# WORK TASK
Every record here needs to be written out again exactly.

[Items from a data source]
——

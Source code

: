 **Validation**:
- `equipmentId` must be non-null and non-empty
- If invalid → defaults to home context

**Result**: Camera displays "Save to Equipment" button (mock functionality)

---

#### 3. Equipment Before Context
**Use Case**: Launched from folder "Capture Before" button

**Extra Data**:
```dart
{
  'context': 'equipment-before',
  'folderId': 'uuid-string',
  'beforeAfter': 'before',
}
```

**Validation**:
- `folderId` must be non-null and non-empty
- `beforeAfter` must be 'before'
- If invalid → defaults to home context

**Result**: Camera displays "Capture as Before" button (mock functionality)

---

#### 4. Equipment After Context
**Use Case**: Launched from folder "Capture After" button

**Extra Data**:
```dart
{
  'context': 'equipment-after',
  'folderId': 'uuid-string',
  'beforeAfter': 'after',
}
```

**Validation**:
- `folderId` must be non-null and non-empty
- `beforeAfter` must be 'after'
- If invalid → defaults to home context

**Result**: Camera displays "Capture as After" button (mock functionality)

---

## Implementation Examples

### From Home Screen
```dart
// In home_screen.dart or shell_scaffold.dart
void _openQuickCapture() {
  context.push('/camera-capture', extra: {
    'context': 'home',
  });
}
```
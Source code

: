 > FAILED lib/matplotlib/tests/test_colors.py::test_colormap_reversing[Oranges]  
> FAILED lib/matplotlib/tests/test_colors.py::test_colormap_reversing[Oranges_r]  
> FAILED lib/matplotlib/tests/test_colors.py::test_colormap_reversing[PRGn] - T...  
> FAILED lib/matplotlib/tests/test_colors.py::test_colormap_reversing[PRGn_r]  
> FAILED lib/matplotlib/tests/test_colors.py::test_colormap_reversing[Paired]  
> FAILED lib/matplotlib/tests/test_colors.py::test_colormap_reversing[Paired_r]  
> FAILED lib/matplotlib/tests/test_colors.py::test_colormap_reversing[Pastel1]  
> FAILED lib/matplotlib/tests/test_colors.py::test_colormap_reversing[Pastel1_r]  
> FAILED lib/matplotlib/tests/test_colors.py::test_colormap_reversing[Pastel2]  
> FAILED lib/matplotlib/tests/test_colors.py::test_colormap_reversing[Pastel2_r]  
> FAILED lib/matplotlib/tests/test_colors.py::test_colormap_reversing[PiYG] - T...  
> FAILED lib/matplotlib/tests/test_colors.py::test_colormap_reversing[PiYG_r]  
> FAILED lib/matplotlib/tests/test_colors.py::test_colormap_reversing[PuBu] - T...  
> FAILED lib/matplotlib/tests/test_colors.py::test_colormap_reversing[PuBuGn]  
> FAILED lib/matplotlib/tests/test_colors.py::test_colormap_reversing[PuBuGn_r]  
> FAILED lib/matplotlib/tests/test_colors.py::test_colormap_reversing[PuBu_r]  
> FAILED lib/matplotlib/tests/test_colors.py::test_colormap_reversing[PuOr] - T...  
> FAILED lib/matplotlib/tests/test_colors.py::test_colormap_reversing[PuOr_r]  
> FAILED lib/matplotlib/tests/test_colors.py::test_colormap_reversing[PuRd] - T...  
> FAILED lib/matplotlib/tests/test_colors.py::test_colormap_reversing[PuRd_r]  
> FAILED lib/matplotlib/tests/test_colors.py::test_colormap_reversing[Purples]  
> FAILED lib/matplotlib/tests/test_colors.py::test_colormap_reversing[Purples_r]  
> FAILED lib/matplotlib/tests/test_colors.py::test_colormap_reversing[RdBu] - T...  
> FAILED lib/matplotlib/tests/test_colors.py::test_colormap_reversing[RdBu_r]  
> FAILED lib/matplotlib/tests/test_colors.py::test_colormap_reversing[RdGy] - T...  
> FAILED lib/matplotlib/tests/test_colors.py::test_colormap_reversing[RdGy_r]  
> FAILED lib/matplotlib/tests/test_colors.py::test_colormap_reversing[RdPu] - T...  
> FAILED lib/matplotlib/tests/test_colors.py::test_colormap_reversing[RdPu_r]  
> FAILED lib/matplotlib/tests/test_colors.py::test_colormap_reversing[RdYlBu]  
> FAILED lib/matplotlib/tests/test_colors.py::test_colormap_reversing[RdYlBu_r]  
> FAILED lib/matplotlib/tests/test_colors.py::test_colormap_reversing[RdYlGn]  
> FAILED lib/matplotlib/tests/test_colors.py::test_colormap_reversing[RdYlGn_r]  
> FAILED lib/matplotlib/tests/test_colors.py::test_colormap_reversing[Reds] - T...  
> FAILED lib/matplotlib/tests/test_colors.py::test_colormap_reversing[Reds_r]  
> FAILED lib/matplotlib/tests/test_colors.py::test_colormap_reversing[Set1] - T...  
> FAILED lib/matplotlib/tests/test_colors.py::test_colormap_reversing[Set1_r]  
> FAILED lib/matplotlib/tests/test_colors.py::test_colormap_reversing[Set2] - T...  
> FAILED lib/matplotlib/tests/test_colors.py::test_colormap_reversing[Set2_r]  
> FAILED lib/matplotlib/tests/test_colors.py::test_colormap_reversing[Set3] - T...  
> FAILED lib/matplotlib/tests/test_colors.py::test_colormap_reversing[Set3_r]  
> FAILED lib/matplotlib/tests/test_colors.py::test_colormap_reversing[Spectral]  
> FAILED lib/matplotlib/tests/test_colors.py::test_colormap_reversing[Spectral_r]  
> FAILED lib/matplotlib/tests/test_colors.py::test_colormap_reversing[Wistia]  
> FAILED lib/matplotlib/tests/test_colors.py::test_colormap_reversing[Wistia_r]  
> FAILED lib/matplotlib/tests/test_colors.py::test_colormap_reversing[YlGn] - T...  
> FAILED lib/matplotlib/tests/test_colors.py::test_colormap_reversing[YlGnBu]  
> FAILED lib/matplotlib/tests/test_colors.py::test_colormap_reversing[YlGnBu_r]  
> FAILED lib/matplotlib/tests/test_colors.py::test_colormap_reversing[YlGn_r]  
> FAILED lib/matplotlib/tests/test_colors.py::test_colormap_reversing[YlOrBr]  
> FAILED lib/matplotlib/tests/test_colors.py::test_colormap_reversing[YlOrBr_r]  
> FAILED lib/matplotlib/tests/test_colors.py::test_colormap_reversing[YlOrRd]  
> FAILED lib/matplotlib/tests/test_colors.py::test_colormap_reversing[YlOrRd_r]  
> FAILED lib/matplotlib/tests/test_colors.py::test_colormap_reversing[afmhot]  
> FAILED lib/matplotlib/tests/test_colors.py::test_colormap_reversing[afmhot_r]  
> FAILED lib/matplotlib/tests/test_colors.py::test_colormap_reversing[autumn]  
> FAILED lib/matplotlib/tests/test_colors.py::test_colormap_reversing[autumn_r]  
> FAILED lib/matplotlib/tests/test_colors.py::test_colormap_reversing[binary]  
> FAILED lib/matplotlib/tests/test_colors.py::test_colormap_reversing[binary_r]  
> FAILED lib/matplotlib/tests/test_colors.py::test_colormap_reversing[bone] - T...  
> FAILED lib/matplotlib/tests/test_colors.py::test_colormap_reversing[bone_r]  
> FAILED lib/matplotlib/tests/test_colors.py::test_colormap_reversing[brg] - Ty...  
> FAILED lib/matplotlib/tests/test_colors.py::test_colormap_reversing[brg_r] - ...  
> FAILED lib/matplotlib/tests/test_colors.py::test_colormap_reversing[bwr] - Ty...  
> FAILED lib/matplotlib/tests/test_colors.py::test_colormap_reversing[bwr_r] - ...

——

# ANSWER SPACE
Source code

: **Validation**:
- `equipmentId` must be non-null and non-empty
- If invalid → defaults to home context

**Result**: Camera displays "Save to Equipment" button (mock functionality)

---

#### 3. Equipment Before Context
**Use Case**: Launched from folder "Capture Before" button

**Extra Data**:
```dart
{
  'context': 'equipment-before',
  'folderId': 'uuid-string',
  'beforeAfter': 'before',
}
```

**Validation**:
- `folderId` must be non-null and non-empty
- `beforeAfter` must be 'before'
- If invalid → defaults to home context

**Result**: Camera displays "Capture as Before" button (mock functionality)

---

#### 4. Equipment After Context
**Use Case**: Launched from folder "Capture After" button

**Extra Data**:
```dart
{
  'context': 'equipment-after',
  'folderId': 'uuid-string',
  'beforeAfter': 'after',
}
```

**Validation**:
- `folderId` must be non-null and non-empty
- `beforeAfter` must be 'after'
- If invalid → defaults to home context

**Result**: Camera displays "Capture as After" button (mock functionality)

---

## Implementation Examples

### From Home Screen
```dart
// In home_screen.dart or shell_scaffold.dart
void _openQuickCapture() {
  context.push('/camera-capture', extra: {
    'context': 'home',
  });
}
```
Source code

: > FAILED lib/matplotlib/tests/test_colors.py::test_colormap_reversing[Oranges]  
> FAILED lib/matplotlib/tests/test_colors.py::test_colormap_reversing[Oranges_r]  
> FAILED lib/matplotlib/tests/test_colors.py::test_colormap_reversing[PRGn] - T...  
> FAILED lib/matplotlib/tests/test_colors.py::test_colormap_reversing[PRGn_r]  
> FAILED lib/matplotlib/tests/test_colors.py::test_colormap_reversing[Paired]  
> FAILED lib/matplotlib/tests/test_colors.py::test_colormap_reversing[Paired_r]  
> FAILED lib/matplotlib/tests/test_colors.py::test_colormap_reversing[Pastel1]  
> FAILED lib/matplotlib/tests/test_colors.py::test_colormap_reversing[Pastel1_r]  
> FAILED lib/matplotlib/tests/test_colors.py::test_colormap_reversing[Pastel2]  
> FAILED lib/matplotlib/tests/test_colors.py::test_colormap_reversing[Pastel2_r]  
> FAILED lib/matplotlib/tests/test_colors.py::test_colormap_reversing[PiYG] - T...  
> FAILED lib/matplotlib/tests/test_colors.py::test_colormap_reversing[PiYG_r]  
> FAILED lib/matplotlib/tests/test_colors.py::test_colormap_reversing[PuBu] - T...  
> FAILED lib/matplotlib/tests/test_colors.py::test_colormap_reversing[PuBuGn]  
> FAILED lib/matplotlib/tests/test_colors.py::test_colormap_reversing[PuBuGn_r]  
> FAILED lib/matplotlib/tests/test_colors.py::test_colormap_reversing[PuBu_r]  
> FAILED lib/matplotlib/tests/test_colors.py::test_colormap_reversing[PuOr] - T...  
> FAILED lib/matplotlib/tests/test_colors.py::test_colormap_reversing[PuOr_r]  
> FAILED lib/matplotlib/tests/test_colors.py::test_colormap_reversing[PuRd] - T...  
> FAILED lib/matplotlib/tests/test_colors.py::test_colormap_reversing[PuRd_r]  
> FAILED lib/matplotlib/tests/test_colors.py::test_colormap_reversing[Purples]  
> FAILED lib/matplotlib/tests/test_colors.py::test_colormap_reversing[Purples_r]  
> FAILED lib/matplotlib/tests/test_colors.py::test_colormap_reversing[RdBu] - T...  
> FAILED lib/matplotlib/tests/test_colors.py::test_colormap_reversing[RdBu_r]  
> FAILED lib/matplotlib/tests/test_colors.py::test_colormap_reversing[RdGy] - T...  
> FAILED lib/matplotlib/tests/test_colors.py::test_colormap_reversing[RdGy_r]  
> FAILED lib/matplotlib/tests/test_colors.py::test_colormap_reversing[RdPu] - T...  
> FAILED lib/matplotlib/tests/test_colors.py::test_colormap_reversing[RdPu_r]  
> FAILED lib/matplotlib/tests/test_colors.py::test_colormap_reversing[RdYlBu]  
> FAILED lib/matplotlib/tests/test_colors.py::test_colormap_reversing[RdYlBu_r]  
> FAILED lib/matplotlib/tests/test_colors.py::test_colormap_reversing[RdYlGn]  
> FAILED lib/matplotlib/tests/test_colors.py::test_colormap_reversing[RdYlGn_r]  
> FAILED lib/matplotlib/tests/test_colors.py::test_colormap_reversing[Reds] - T...  
> FAILED lib/matplotlib/tests/test_colors.py::test_colormap_reversing[Reds_r]  
> FAILED lib/matplotlib/tests/test_colors.py::test_colormap_reversing[Set1] - T...  
> FAILED lib/matplotlib/tests/test_colors.py::test_colormap_reversing[Set1_r]  
> FAILED lib/matplotlib/tests/test_colors.py::test_colormap_reversing[Set2] - T...  
> FAILED lib/matplotlib/tests/test_colors.py::test_colormap_reversing[Set2_r]  
> FAILED lib/matplotlib/tests/test_colors.py::test_colormap_reversing[Set3] - T...  
> FAILED lib/matplotlib/tests/test_colors.py::test_colormap_reversing[Set3_r]  
> FAILED lib/matplotlib/tests/test_colors.py::test_colormap_reversing[Spectral]  
> FAILED lib/matplotlib/tests/test_colors.py::test_colormap_reversing[Spectral_r]  
> FAILED lib/matplotlib/tests/test_colors.py::test_colormap_reversing[Wistia]  
> FAILED lib/matplotlib/tests/test_colors.py::test_colormap_reversing[Wistia_r]  
> FAILED lib/matplotlib/tests/test_colors.py::test_colormap_reversing[YlGn] - T...  
> FAILED lib/matplotlib/tests/test_colors.py::test_colormap_reversing[YlGnBu]  
> FAILED lib/matplotlib/tests/test_colors.py::test_colormap_reversing[YlGnBu_r]  
> FAILED lib/matplotlib/tests/test_colors.py::test_colormap_reversing[YlGn_r]  
> FAILED lib/matplotlib/tests/test_colors.py::test_colormap_reversing[YlOrBr]  
> FAILED lib/matplotlib/tests/test_colors.py::test_colormap_reversing[YlOrBr_r]  
> FAILED lib/matplotlib/tests/test_colors.py::test_colormap_reversing[YlOrRd]  
> FAILED lib/matplotlib/tests/test_colors.py::test_colormap_reversing[YlOrRd_r]  
> FAILED lib/matplotlib/tests/test_colors.py::test_colormap_reversing[afmhot]  
> FAILED lib/matplotlib/tests/test_colors.py::test_colormap_reversing[afmhot_r]  
> FAILED lib/matplotlib/tests/test_colors.py::test_colormap_reversing[autumn]  
> FAILED lib/matplotlib/tests/test_colors.py::test_colormap_reversing[autumn_r]  
> FAILED lib/matplotlib/tests/test_colors.py::test_colormap_reversing[binary]  
> FAILED lib/matplotlib/tests/test_colors.py::test_colormap_reversing[binary_r]  
> FAILED lib/matplotlib/tests/test_colors.py::test_colormap_reversing[bone] - T...  
> FAILED lib/matplotlib/tests/test_colors.py::test_colormap_reversing[bone_r]  
> FAILED lib/matplotlib/tests/test_colors.py::test_colormap_reversing[brg] - Ty...  
> FAILED lib/matplotlib/tests/test_colors.py::test_colormap_reversing[brg_r] - ...  
> FAILED lib/matplotlib/tests/test_colors.py::test_colormap_reversing[bwr] - Ty...  
> FAILED lib/matplotlib/tests/test_colors.py::test_colormap_reversing[bwr_r] - ...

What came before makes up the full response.